指摘された共産党や革新系への支持率が高いというのも、人生を振り返ると強く頷けるところはあるなぁと思います。
僕が卒業した1992年も、式の形態(日の丸・君が代を含む)で校長と先生・生徒・PTAが対立し話題になりました。
(本にあるように、生徒から「なぜ君が代を唄わなければいけないのか」といった質問も飛び出したりした)
当時を振り返ると、学校全体で君が代・日の丸=悪という図式が確固たる思想として確立していたと思います。
隣のクラスに1人だけ君が代賛成の男子がいて、反対派の子供に取り囲まれていたはず。(まるで連合赤軍の総括!)
卒業式当日も校門の前に右翼の街宣車がきたり、式場の写真が朝日新聞に掲載されたりと大騒ぎでした。


1点だけ指摘しておきたい箇所が、冒頭に書かれる30年ぶりに滝山を訪れた著者の情景描写部分。
このあと展開する『団地の過疎化・子供の減少・時代の移り変わり』と比較する、重要なポイントとなる点に関して。


「バス停を降りると、商店街の「○○文具店」「○○理髪店」「○○菓子店」。
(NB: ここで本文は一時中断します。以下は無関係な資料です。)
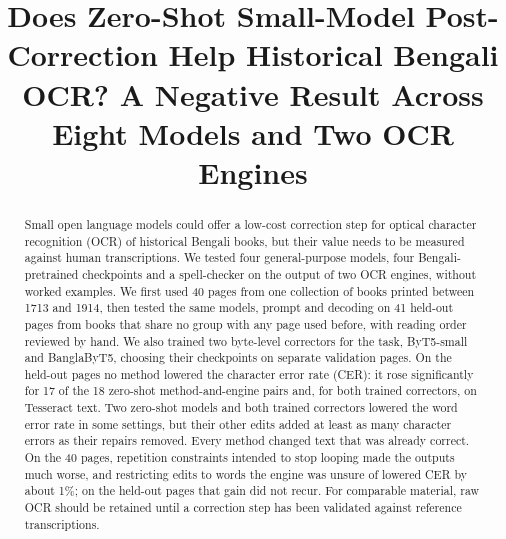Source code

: \documentclass[conference]{IEEEtran}
\begin{document}
\title{Does Zero-Shot Small-Model Post-Correction Help Historical Bengali OCR? A Negative Result Across Eight Models and Two OCR Engines}

\author{
}

\maketitle

\begin{abstract}
Small open language models could offer a low-cost correction step for optical character recognition (OCR) of historical Bengali books, but their value needs to be measured against human transcriptions. We tested four general-purpose models, four Bengali-pretrained checkpoints and a spell-checker on the output of two OCR engines, without worked examples. We first used 40 pages from one collection of books printed between 1713 and 1914, then tested the same models, prompt and decoding on 41 held-out pages from books that share no group with any page used before, with reading order reviewed by hand. We also trained two byte-level correctors for the task, ByT5-small and BanglaByT5, choosing their checkpoints on separate validation pages. On the held-out pages no method lowered the character error rate (CER): it rose significantly for 17 of the 18 zero-shot method-and-engine pairs and, for both trained correctors, on Tesseract text. Two zero-shot models and both trained correctors lowered the word error rate in some settings, but their other edits added at least as many character errors as their repairs removed. Every method changed text that was already correct. On the 40 pages, repetition constraints intended to stop looping made the outputs much worse, and restricting edits to words the engine was unsure of lowered CER by about 1\%; on the held-out pages that gain did not recur. For comparable material, raw OCR should be retained until a correction step has been validated against reference transcriptions.
\end{abstract}
\end{document}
30年前と全く変わらない風景が並び(中略)
新たに出来た大型店舗といえば、交差点のところにできたイトーヨーカドーだけで、
都心ではどこにでも見られるような吉野家やマクドナルドのようなチェーン店や、コンビニすらない。」


断定的に書かれていますが、事実とはだいぶ掛け離れた描写になっているので姑的に一言。
まず、滝山地域で1万人以上の人口があるのに、コンビニがないわけがない。(バス停の近くにも20年前にできた)
バス停を降りれば大きなブックセンターがあるし、商店街も布団屋が潰れて団子屋になっている。
『風景だけが変わらない』と書きたい心情もわかるけど、あからさまな脚色は作品全体の品位を損ねます。
重箱の隅をつつくようですが、ノンフィクションってそういった点にこだわるからこそリアルだと強く思うので。
「大きな本屋とコンビニが出来たが、全体的な風景と商店街の雰囲気は30年前と重なる」だっていいじゃないかと。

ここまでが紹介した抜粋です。